§ TASK OBJECTIVE:
Write out the data below exactly, beginning with the first line and ending once the line that has "In addition to" is written.

§ SUPPLIED DATA:
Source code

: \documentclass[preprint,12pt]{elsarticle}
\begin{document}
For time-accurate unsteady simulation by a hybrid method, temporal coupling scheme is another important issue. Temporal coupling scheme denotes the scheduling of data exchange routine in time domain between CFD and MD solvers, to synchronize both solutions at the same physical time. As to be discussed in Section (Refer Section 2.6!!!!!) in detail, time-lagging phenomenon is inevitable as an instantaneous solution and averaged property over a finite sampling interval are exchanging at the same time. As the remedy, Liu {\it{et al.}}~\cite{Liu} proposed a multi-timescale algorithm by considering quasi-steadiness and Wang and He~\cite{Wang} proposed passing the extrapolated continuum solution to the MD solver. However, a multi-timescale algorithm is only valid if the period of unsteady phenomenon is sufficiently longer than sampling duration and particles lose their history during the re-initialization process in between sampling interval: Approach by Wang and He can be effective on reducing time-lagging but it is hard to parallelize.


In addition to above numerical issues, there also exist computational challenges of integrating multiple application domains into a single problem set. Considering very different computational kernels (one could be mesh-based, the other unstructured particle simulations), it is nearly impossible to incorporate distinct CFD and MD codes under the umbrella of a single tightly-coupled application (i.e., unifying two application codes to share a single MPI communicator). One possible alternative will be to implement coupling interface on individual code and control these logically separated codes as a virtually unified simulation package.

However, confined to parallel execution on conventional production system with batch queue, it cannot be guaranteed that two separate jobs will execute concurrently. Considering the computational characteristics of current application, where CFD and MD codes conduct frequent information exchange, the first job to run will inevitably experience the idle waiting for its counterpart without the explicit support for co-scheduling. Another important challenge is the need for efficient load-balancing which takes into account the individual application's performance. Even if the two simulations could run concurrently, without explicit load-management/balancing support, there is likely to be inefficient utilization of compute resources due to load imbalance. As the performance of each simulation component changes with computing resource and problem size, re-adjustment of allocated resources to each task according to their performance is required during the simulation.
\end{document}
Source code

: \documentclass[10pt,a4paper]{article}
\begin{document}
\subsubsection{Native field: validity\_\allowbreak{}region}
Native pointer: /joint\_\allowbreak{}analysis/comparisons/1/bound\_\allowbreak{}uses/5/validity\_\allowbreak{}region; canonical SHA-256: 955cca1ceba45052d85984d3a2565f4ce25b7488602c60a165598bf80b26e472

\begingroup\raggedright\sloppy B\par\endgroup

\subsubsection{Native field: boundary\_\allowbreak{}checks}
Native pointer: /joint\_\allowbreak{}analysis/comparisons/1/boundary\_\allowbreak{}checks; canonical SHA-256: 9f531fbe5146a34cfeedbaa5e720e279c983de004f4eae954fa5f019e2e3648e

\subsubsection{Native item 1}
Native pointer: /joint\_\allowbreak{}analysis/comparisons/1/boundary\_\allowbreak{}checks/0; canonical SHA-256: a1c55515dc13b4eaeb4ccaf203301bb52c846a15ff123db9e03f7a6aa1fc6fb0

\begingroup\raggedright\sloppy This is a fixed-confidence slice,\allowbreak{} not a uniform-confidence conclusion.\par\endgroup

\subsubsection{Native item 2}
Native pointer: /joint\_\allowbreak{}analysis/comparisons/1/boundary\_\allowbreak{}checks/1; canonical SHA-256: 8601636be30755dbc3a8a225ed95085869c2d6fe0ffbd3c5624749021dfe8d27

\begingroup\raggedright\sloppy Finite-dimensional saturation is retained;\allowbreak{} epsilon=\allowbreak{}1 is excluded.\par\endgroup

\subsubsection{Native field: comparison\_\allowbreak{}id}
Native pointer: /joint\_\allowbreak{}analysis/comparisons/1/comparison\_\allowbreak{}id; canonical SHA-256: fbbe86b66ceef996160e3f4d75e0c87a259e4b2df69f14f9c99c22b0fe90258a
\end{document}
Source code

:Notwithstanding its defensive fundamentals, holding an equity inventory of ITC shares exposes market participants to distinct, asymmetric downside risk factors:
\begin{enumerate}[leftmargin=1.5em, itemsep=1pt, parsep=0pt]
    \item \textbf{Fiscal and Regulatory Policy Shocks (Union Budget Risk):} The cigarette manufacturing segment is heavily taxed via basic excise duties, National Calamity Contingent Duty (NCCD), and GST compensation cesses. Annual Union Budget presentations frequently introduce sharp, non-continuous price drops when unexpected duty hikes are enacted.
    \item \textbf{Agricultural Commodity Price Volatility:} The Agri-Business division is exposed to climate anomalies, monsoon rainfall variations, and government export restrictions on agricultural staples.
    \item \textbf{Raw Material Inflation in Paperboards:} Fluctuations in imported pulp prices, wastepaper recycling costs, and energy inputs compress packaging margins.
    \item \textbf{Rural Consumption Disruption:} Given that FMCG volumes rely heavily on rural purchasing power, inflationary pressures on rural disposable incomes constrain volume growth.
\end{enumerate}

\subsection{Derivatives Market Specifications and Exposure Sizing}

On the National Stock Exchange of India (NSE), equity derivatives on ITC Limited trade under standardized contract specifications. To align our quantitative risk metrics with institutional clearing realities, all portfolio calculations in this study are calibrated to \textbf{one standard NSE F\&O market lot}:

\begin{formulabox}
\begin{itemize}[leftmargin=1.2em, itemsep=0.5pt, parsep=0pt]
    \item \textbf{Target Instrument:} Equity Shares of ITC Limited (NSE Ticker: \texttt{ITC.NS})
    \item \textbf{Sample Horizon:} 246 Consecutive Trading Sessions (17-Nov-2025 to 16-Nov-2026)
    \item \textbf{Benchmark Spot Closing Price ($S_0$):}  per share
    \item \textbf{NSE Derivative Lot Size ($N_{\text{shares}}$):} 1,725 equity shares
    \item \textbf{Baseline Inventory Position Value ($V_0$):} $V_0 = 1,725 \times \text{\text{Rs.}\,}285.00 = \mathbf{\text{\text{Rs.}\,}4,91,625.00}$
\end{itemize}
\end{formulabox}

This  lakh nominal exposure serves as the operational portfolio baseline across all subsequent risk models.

§ SOLUTION TO THE EXERCISE:
Source code

: \documentclass[preprint,12pt]{elsarticle}
\begin{document}
For time-accurate unsteady simulation by a hybrid method, temporal coupling scheme is another important issue. Temporal coupling scheme denotes the scheduling of data exchange routine in time domain between CFD and MD solvers, to synchronize both solutions at the same physical time. As to be discussed in Section (Refer Section 2.6!!!!!) in detail, time-lagging phenomenon is inevitable as an instantaneous solution and averaged property over a finite sampling interval are exchanging at the same time. As the remedy, Liu {\it{et al.}}~\cite{Liu} proposed a multi-timescale algorithm by considering quasi-steadiness and Wang and He~\cite{Wang} proposed passing the extrapolated continuum solution to the MD solver. However, a multi-timescale algorithm is only valid if the period of unsteady phenomenon is sufficiently longer than sampling duration and particles lose their history during the re-initialization process in between sampling interval: Approach by Wang and He can be effective on reducing time-lagging but it is hard to parallelize.


In addition to above numerical issues, there also exist computational challenges of integrating multiple application domains into a single problem set. Considering very different computational kernels (one could be mesh-based, the other unstructured particle simulations), it is nearly impossible to incorporate distinct CFD and MD codes under the umbrella of a single tightly-coupled application (i.e., unifying two application codes to share a single MPI communicator). One possible alternative will be to implement coupling interface on individual code and control these logically separated codes as a virtually unified simulation package.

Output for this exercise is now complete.